The governance of pension schemes is extremely (and increasingly) complex. In this section we give a brief introduction to how pension schemes are governed, the tax regime, legislation/regulation and the various parties involved.
How Pension Schemes are Established
The two main ways of establishing tax-approved pension schemes in the UK are under trust and under contract.
Trust-based Schemes
Historically, most UK occupational pension schemes have been set up via trusts. Trusts are, in some ways, quite anachronistic, and the law governing them is mostly older case law. They are also notoriously difficult to define; however, one possible definition is that 'a trust is an equitable obligation binding a person (who is called a trustee) to deal with property over which he has control (which is called the trust property) for the benefit of persons (who are called the beneficiaries) of whom he may himself be one and any of whom may enforce the obligation' (Hewitt Bacon and Woodrow Pocket Book 2004, NTC).
However, trust law has, with a few exceptions, functioned well for many years. The reasons for using a trust are:
§ to keep the scheme assets separate from those of the employer, thereby providing security;
§ to provide legal rights to beneficiaries who are not and have not been employees, such as partners and dependants.
Trust-based schemes are governed by a scheme trust deed and rules detailing benefit entitlements and the rights and responsibilities of the members, the sponsoring employer(s) and the trustees. It will also govern what is permissible under the scheme, including any powers of amendment.

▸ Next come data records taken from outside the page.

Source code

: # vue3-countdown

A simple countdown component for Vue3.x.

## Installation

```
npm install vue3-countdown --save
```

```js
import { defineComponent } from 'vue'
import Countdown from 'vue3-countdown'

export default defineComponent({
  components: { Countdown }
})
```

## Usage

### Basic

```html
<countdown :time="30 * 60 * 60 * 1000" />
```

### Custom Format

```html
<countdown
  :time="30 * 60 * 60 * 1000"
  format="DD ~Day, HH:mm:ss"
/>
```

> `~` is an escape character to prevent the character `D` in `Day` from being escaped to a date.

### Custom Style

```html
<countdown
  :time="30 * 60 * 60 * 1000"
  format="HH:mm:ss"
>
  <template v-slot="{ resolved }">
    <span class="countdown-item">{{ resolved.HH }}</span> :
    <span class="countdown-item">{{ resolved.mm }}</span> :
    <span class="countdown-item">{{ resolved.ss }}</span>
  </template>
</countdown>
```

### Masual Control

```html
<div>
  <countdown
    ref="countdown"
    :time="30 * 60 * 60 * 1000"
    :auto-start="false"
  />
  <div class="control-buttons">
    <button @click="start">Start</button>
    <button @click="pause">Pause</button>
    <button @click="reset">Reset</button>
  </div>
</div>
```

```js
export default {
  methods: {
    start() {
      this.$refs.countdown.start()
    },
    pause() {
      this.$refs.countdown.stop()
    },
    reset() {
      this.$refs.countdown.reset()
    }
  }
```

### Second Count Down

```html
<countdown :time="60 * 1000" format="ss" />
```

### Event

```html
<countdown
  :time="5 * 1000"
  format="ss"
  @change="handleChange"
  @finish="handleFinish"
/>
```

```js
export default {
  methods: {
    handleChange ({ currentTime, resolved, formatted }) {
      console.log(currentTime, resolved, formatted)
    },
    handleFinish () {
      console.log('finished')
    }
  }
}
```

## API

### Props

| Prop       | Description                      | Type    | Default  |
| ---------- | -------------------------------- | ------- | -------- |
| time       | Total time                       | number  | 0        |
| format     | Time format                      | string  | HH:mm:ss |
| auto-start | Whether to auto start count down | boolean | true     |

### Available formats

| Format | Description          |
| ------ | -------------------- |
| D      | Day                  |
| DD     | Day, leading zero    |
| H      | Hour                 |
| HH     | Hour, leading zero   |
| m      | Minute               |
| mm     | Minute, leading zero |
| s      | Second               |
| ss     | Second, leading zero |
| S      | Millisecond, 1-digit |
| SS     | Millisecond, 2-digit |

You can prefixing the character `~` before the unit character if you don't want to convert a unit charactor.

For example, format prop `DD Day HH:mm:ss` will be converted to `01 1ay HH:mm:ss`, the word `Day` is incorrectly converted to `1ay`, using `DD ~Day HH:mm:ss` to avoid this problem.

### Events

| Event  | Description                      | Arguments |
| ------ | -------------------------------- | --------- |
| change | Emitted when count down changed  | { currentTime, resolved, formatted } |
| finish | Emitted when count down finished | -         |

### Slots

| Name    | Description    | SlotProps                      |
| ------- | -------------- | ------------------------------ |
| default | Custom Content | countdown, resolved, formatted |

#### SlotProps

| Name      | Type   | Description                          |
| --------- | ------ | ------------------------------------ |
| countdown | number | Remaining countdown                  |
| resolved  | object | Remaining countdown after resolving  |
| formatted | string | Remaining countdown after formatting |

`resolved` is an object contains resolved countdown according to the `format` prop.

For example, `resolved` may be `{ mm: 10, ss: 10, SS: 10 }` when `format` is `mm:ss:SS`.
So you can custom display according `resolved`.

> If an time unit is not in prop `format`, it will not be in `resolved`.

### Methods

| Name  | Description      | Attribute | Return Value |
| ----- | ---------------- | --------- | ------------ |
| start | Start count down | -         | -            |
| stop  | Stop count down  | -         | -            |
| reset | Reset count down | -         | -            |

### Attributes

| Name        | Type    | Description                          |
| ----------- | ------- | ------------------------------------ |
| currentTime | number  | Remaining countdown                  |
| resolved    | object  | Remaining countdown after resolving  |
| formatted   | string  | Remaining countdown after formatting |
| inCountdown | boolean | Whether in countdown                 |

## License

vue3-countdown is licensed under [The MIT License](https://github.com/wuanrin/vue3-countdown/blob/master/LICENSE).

Trustees may be individuals and/or the directors of a trustee company. They may or may not be members of the plan. A proportion must be member nominated and elected, with others typically nominated by the employer. Over the years, the importance role of the trustees has been emphasized at the expense of the sponsoring employer(s). For example, the trustees are now primarily responsible for investment strategy and appointing advisers.
The trust deed and rules and the trustees are an important consideration when considering change - there have been cases of employers taking strategic decisions on pensions that could not be delivered under the scheme rules or else required consent from the trustees.
Contract-based Schemes
Approved defined benefit schemes (at least in the private sector) are invariably set up as trusts. However, defined contribution schemes may be set up as trusts ('occupational money purchase schemes') or on the basis of a contract with an external provider, such as an insurance company. These contract-based schemes include group personal pension schemes, stakeholder schemes and retirement annuity contracts (now largely superseded).
Stakeholder schemes are a new, highly regulated, form of defined contribution schemes with very low provider charges. All employers with five or more employees must offer a stakeholder scheme unless they have another scheme with wide employee access and that meets certain criteria. There is no obligation on employers to contribute to a stakeholder arrangement.
The Pensions Tax Regime
In simple terms, the tax regime for approved UK pension schemes is as follows:
§ Employee contributions attract income tax relief.
§ Employer contributions are deductible for corporation tax purposes.
§ Employer contributions are not subject to employer or employeeNICs.
§ Income and capital gains on scheme investments are not subject to tax (although schemes can no longer reclaim advanced corporation tax on equity dividends).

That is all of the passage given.